*** EXERCISE MATERIALS ***

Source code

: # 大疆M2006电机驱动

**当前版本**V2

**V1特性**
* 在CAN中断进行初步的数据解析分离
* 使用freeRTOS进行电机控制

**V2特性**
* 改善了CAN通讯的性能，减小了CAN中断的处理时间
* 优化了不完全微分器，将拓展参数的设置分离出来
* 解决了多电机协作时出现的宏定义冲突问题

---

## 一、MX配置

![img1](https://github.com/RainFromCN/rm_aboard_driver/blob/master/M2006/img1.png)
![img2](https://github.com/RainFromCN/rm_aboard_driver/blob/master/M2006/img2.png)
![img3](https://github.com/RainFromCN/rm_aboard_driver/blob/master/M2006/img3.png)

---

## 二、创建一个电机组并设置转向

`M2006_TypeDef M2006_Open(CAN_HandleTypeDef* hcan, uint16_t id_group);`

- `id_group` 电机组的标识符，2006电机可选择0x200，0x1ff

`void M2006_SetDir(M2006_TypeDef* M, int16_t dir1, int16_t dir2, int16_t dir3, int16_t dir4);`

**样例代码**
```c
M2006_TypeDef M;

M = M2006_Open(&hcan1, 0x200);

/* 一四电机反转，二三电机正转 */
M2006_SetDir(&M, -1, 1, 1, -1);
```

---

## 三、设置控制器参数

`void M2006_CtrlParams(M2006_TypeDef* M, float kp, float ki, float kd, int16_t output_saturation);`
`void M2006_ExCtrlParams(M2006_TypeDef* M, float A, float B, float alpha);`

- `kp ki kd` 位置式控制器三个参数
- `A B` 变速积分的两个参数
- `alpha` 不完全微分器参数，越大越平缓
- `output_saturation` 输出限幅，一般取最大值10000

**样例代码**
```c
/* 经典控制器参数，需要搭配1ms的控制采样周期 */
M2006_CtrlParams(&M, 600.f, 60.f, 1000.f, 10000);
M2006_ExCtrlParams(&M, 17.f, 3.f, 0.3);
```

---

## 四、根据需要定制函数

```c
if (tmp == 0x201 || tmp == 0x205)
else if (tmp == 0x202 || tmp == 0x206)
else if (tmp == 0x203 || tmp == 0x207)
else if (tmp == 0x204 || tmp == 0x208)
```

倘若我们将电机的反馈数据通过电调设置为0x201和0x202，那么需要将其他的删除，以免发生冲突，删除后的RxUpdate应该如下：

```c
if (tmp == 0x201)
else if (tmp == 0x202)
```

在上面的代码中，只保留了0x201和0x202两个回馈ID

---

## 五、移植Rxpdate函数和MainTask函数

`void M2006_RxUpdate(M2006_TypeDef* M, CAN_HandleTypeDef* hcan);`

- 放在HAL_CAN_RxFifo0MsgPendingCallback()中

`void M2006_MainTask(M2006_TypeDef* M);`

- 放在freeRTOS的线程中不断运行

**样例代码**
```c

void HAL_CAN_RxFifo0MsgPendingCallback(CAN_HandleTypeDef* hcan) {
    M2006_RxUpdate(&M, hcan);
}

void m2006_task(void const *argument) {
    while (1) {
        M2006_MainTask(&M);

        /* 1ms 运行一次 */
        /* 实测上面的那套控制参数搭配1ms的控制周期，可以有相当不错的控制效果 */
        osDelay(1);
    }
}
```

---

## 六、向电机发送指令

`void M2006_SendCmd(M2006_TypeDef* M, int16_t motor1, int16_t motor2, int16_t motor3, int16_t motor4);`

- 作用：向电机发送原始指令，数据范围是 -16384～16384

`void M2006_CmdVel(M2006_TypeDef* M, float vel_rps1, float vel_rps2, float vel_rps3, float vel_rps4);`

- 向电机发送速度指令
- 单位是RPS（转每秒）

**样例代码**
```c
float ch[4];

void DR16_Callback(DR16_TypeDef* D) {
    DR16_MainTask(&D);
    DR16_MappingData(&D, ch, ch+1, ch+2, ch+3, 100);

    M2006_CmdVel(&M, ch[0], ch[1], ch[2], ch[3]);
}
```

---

*** End of EXERCISE MATERIALS ***

> **REQUIREMENT**: Show every line of the data in which the word "github" appears.

> **EXPECTED OUTPUT**:
![img1](https://github.com/RainFromCN/rm_aboard_driver/blob/master/M2006/img1.png)
![img2](https://github.com/RainFromCN/rm_aboard_driver/blob/master/M2006/img2.png)
![img3](https://github.com/RainFromCN/rm_aboard_driver/blob/master/M2006/img3.png)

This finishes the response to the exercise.